Andrew Burashko is disappointed that many people under the age of 30 have not given classical music a chance. That’s why his upcoming concerts at Toronto’s Harbourfront Centre theatre are designed to stimulate the senses, minds and imaginations of music lovers of all ages.
The classical pianist’s concert, Sound and Colour, will offer viewers a multi-sensory experience: Burashko’s solo performance of Scriabin’s 24 Preludes, Op. 11, will be accented by “lighting that corresponds to Scriabin’s synesthetic correlation of colour to music.”
Burashko has been immersed in music since childhood. Born into a musical family in Moscow, he came to Toronto via Israel in 1973. He continued his practice and study of classical piano in Canada and his mentors quickly recognized his abilities. This led to opportunities to work with some of the finest music coaches in North America, including Mariana Geringas, Leon Fleisher and Sella Davidovich.
Burashko was just 17 when he premiered with the Toronto Symphony Orchestra under the baton of Andrew Davis. Soon after, he was invited to play with orchestras across Canada and to collaborate with esteemed conductors such as Peter Oundjian, Jukka Pekka Saraste and Pinchas Zukerman.
However, Burashko sought a wider range of possibilities. “I grew up in love with all kinds of music: jazz, theatre, dance, popular,” he says. “When I started The Art of Time Ensemble (in 1997), it was with the intention of bringing new audiences to classical music.”
One might also say that Burashko sought to convey broader variations on the classical concert through dynamic forms of presentation.
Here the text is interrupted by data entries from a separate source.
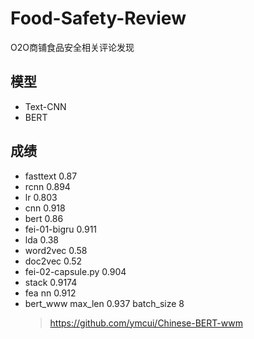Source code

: # Food-Safety-Review
O2O商铺食品安全相关评论发现

## 模型
- Text-CNN
- BERT


## 成绩
- fasttext 0.87 
- rcnn 0.894
- lr 0.803
- cnn 0.918
- bert 0.86
- fei-01-bigru 0.911
- lda 0.38
- word2vec 0.58
- doc2vec 0.52 
- fei-02-capsule.py 0.904
- stack 0.9174
- fea nn 0.912
- bert_www max_len 0.937 batch_size 8 
   > https://github.com/ymcui/Chinese-BERT-wwm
“I wanted to explore where classical music intersects with other art forms,” he says. “How was classical music inspired by literature, theatre, dance and other types of music?”
Questions of this sort led Burashko to boundary-erasing projects and collaborations. For example, in February, The Art of Time Ensemble’s concert, A Singer Must Die, offered concertgoers a foray into Leonard Cohen’s poetry and songs. The project entailed collaborations with top-notch arrangers – such as Gavin Bryars, Robert Carli, Jonathan Goldsmith and Andrew Staniland – esteemed singers – including Steven Page, Sara Harmer, Tom Wilson and Sarah Slean – and respected writers like Michael Redhill, Christopher Dewdney, Barbara Gowdy and former governor general Adrienne Clarkson.
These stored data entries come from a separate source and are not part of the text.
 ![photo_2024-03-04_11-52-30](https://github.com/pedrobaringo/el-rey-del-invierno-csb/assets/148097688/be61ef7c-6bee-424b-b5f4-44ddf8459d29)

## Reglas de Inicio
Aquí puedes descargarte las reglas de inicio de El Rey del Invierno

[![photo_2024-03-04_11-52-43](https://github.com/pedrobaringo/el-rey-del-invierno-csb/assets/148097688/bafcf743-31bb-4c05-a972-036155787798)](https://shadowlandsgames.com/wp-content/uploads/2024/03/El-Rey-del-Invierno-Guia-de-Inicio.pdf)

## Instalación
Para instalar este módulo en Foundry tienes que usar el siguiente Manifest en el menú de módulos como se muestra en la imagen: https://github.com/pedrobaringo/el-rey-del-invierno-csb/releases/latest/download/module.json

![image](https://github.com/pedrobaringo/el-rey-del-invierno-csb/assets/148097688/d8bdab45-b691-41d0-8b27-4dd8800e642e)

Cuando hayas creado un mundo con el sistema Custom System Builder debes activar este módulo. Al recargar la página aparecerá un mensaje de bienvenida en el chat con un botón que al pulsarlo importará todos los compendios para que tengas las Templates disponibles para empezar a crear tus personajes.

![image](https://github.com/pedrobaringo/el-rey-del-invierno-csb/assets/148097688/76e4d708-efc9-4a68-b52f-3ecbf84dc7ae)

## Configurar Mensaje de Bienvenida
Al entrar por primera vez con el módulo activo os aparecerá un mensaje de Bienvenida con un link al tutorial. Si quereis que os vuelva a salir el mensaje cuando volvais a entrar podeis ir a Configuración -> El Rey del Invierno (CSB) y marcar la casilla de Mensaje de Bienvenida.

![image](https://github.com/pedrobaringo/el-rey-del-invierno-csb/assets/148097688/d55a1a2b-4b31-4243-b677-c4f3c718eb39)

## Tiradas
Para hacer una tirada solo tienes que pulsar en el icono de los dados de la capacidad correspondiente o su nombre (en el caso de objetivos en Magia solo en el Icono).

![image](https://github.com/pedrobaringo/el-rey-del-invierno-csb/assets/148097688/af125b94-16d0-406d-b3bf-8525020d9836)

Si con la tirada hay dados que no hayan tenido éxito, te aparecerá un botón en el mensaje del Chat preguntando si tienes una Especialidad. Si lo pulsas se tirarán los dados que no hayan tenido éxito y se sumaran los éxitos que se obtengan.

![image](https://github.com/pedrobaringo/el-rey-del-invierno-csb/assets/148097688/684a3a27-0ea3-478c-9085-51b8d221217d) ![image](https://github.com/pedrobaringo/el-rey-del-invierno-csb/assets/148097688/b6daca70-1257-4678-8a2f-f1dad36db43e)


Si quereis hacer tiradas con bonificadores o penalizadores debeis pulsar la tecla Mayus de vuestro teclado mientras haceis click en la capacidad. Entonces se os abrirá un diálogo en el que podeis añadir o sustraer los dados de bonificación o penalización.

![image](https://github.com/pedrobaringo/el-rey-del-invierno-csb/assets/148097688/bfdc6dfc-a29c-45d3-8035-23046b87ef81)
Sound and Colour, Burashko’s newest project, will pursue an alternate musical investigation, offering attendees a synesthetic experience. Each of Scriabin’s preludes “will be bathed in an immersive light and colour experience,” created by lighting designer Kevin Lamotte.
Burashko explains that according to some researchers, certain sounds evoke shapes and colours. “It is not uncommon for musicians to perceive colours when they create music,” he says. This kind of experience is called synesthesia.
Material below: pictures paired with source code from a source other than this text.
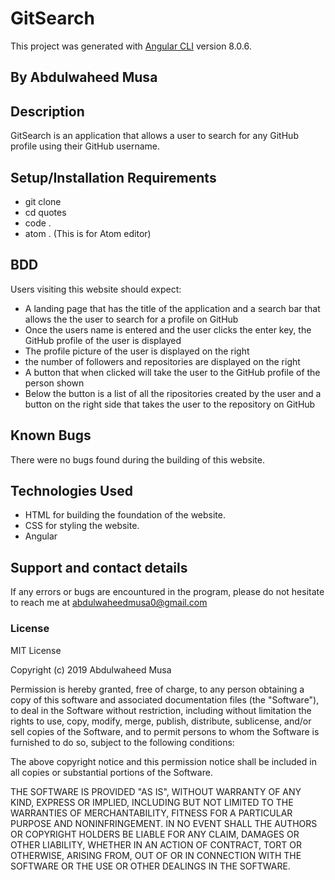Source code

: # GitSearch

This project was generated with [Angular CLI](https://github.com/angular/angular-cli) version 8.0.6.

## By Abdulwaheed Musa

## Description
GitSearch is an application that allows a user to search for any GitHub profile using their GitHub username.

## Setup/Installation Requirements
* git clone
* cd quotes
* code .
* atom . (This is for Atom editor)

## BDD
Users visiting this website should expect:
* A landing page that has the title of the application and a search bar that allows the the user to search for a profile on GitHub
* Once the users name is entered and the user clicks the enter key, the GitHub profile of the user is displayed
* The profile picture of the user is displayed on the right
* the number of followers and repositories are displayed on the right
* A button that when clicked will take the user to the GitHub profile of the person shown
* Below the button is a list of all the ripositories created by the user and a button on the right side that takes the user to the repository on GitHub

## Known Bugs
There were no bugs found during the building of this website.

## Technologies Used
* HTML for building the foundation of the website.
* CSS for styling the website.
* Angular

## Support and contact details
If any errors or bugs are encountured in the program, please do not hesitate to reach me at abdulwaheedmusa0@gmail.com

### License
MIT License

Copyright (c) 2019 Abdulwaheed Musa

Permission is hereby granted, free of charge, to any person obtaining a copy
of this software and associated documentation files (the "Software"), to deal
in the Software without restriction, including without limitation the rights
to use, copy, modify, merge, publish, distribute, sublicense, and/or sell
copies of the Software, and to permit persons to whom the Software is
furnished to do so, subject to the following conditions:

The above copyright notice and this permission notice shall be included in all
copies or substantial portions of the Software.

THE SOFTWARE IS PROVIDED "AS IS", WITHOUT WARRANTY OF ANY KIND, EXPRESS OR
IMPLIED, INCLUDING BUT NOT LIMITED TO THE WARRANTIES OF MERCHANTABILITY,
FITNESS FOR A PARTICULAR PURPOSE AND NONINFRINGEMENT. IN NO EVENT SHALL THE
AUTHORS OR COPYRIGHT HOLDERS BE LIABLE FOR ANY CLAIM, DAMAGES OR OTHER
LIABILITY, WHETHER IN AN ACTION OF CONTRACT, TORT OR OTHERWISE, ARISING FROM,
OUT OF OR IN CONNECTION WITH THE SOFTWARE OR THE USE OR OTHER DEALINGS IN THE
SOFTWARE.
Burashko became interested in this phenomenon when he discovered the work of neurologist Richard Cytowic, author of The Man Who Tasted Colour. Burashko also has long been interested in performing The Preludes. The upcoming concert permits him to merge his interests and aspirations in a novel and provocative way. The show will be complemented by a lecture from Cytowic.
If it seems as though this program borrows from rock concerts’ special effects, that is somewhat true. Burashko says that Sound and Colour is a further foray into integrating words, music and visual art, to create groundbreaking concert experiences.
Art of Time Ensemble’s Sound and Colour will be playing at the Harbourfront Centre theatre from March 22 to 24. harbourfrontcentre.com.